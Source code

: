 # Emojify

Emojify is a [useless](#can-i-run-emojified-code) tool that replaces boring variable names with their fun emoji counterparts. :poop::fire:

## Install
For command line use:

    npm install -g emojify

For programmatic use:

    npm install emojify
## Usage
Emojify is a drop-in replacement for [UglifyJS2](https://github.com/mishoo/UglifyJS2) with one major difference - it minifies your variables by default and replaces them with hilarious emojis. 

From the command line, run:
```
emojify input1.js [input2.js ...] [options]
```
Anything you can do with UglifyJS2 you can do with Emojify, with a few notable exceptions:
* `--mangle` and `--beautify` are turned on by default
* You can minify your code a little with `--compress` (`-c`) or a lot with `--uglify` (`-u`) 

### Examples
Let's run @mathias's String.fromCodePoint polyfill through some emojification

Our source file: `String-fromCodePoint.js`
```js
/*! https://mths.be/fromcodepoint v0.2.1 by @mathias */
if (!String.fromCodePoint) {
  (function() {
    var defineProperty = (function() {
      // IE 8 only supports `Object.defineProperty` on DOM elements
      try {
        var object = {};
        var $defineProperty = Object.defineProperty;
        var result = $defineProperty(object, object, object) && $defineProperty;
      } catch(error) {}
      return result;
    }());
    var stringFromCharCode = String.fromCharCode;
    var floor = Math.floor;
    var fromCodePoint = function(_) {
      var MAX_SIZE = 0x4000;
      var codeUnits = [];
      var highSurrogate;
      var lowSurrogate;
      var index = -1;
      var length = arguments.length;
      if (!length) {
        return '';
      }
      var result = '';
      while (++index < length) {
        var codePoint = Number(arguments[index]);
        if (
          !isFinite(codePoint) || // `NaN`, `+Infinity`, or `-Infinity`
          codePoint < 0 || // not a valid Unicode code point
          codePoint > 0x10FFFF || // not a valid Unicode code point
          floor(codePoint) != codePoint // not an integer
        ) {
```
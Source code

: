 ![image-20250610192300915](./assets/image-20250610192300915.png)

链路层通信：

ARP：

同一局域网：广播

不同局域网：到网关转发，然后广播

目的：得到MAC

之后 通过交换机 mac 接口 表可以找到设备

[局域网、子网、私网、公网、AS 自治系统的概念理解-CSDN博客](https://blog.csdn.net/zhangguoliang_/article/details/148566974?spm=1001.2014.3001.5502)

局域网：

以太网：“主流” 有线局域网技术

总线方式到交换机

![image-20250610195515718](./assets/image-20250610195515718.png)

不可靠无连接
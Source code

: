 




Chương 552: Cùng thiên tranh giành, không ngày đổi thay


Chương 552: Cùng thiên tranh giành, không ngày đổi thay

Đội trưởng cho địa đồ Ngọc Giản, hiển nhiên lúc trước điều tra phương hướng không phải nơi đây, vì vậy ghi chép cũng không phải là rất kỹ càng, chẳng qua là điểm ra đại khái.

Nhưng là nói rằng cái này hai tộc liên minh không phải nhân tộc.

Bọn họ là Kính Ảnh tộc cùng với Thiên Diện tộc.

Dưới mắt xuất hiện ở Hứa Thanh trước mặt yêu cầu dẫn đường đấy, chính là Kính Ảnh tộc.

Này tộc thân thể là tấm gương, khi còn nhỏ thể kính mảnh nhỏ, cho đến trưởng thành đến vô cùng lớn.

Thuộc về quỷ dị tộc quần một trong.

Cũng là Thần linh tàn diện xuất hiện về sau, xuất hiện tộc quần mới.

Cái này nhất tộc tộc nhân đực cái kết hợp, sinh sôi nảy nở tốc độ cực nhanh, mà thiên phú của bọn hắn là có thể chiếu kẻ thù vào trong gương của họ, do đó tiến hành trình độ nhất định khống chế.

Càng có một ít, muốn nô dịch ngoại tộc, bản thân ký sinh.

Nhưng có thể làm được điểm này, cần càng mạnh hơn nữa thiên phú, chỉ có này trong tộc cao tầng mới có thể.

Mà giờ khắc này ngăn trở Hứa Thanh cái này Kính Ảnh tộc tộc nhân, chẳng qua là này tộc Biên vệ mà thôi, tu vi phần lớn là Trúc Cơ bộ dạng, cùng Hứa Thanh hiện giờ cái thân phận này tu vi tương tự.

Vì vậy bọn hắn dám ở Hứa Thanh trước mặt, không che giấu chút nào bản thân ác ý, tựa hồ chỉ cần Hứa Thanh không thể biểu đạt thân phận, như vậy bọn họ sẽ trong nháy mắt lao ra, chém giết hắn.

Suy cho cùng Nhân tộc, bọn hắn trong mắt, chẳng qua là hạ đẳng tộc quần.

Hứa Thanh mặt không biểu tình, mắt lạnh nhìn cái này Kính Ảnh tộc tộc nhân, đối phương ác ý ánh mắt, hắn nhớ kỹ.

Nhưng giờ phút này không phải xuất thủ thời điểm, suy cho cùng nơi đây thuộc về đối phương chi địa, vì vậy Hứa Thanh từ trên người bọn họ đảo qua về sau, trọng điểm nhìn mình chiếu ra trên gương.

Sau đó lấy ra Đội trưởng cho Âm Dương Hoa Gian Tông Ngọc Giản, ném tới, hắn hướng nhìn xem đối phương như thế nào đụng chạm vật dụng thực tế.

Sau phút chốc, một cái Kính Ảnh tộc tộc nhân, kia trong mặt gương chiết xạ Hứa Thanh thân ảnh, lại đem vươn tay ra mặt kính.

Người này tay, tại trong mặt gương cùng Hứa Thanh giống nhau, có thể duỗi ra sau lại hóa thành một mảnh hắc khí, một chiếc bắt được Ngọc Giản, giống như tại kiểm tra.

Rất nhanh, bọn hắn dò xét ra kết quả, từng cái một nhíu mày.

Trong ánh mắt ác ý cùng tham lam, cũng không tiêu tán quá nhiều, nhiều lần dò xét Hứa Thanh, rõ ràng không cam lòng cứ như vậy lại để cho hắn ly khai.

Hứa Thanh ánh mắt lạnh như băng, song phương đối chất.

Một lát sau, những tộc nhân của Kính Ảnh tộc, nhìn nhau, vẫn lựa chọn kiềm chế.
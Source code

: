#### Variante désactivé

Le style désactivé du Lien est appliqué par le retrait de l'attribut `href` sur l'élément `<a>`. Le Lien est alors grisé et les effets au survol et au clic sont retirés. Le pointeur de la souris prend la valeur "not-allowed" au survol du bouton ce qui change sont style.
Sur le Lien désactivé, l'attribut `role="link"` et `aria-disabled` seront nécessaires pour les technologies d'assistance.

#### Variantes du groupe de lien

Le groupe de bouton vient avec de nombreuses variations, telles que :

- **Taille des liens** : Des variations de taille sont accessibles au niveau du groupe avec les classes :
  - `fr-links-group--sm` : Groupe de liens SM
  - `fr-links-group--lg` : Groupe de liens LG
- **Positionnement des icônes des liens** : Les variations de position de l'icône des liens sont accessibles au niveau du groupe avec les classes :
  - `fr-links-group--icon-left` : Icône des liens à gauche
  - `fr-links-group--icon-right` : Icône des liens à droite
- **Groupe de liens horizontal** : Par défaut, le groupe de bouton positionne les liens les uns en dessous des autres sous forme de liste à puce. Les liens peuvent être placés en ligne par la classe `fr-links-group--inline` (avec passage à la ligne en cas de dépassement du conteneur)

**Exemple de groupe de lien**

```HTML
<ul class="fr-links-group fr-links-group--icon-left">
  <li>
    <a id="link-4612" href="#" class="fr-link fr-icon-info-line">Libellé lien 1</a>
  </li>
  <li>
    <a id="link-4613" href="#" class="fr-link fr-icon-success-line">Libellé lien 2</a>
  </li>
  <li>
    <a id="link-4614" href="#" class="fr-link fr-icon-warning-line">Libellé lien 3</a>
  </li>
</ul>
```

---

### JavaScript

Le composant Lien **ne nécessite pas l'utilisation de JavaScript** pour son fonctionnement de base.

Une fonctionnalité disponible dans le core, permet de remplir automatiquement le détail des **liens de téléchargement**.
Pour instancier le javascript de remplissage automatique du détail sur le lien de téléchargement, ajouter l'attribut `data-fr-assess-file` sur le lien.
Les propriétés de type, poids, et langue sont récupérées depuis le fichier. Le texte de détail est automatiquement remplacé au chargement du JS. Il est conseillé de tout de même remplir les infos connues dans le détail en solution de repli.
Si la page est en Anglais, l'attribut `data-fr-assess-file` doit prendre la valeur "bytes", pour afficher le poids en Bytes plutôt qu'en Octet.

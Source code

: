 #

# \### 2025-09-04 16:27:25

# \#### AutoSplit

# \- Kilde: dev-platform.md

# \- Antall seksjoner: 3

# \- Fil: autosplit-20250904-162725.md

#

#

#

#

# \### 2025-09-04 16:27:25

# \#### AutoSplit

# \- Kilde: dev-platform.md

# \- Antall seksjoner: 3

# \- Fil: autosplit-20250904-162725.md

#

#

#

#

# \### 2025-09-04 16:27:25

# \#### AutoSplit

------------

▶ WHAT IS REQUIRED: Within the records, how many lines carry the word "default"? Reply with the figure alone.

▶ WRITTEN RESPONSE: 2